* Activity: Write how many lines in the records below include the string "Last". No other text should be given.

Data shown START

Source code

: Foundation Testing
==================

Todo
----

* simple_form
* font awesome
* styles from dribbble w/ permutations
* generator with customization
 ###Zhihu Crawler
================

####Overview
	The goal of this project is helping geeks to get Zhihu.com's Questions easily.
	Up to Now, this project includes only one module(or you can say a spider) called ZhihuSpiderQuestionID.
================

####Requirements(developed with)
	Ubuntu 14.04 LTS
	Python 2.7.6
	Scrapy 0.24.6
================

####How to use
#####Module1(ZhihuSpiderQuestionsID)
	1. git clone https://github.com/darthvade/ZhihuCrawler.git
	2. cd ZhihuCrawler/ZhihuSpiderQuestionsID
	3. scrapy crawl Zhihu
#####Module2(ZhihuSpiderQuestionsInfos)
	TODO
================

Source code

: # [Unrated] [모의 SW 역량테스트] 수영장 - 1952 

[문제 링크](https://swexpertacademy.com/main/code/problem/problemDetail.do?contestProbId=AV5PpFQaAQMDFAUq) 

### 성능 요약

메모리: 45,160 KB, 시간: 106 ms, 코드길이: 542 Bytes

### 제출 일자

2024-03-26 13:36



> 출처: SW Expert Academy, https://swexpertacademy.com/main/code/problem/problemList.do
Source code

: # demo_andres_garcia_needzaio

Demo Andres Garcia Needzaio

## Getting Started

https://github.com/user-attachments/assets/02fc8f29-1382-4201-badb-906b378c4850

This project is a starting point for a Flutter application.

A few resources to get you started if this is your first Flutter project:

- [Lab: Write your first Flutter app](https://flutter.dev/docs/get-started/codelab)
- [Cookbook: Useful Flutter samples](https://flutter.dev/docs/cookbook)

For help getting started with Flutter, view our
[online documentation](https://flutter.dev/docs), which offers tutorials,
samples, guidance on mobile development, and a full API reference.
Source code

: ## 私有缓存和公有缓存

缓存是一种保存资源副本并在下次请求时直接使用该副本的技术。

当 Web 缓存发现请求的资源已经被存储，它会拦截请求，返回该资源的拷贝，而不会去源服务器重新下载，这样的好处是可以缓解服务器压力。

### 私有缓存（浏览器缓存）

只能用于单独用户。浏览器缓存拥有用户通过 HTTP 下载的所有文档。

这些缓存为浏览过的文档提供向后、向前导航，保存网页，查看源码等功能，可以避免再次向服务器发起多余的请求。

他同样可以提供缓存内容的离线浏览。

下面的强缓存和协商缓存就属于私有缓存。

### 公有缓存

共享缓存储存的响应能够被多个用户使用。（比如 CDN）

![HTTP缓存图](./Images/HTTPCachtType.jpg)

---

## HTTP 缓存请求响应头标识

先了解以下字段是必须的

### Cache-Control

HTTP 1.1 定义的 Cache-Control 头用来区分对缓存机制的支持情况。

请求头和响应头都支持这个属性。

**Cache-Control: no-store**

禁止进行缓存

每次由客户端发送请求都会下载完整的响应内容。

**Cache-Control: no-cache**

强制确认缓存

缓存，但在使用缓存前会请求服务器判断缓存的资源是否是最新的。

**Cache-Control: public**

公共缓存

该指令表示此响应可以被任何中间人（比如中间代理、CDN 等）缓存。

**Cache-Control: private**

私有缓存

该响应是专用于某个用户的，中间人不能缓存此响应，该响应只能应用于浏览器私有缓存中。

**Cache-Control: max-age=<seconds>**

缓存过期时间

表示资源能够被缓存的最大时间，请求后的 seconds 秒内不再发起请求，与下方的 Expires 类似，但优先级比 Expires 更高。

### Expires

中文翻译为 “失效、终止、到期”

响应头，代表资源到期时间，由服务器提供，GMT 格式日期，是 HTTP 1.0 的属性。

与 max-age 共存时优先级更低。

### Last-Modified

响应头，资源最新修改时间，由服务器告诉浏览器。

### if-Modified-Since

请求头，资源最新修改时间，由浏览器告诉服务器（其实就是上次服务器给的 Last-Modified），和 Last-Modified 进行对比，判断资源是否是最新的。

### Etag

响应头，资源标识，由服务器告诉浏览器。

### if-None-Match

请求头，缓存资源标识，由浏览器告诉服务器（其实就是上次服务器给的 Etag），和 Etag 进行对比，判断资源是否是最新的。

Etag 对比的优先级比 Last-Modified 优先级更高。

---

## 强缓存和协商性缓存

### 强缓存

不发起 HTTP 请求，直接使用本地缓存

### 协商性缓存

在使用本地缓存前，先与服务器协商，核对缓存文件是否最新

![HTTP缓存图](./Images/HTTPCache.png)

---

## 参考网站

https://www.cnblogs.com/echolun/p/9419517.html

Data shown END

* Answer for this exercise: 3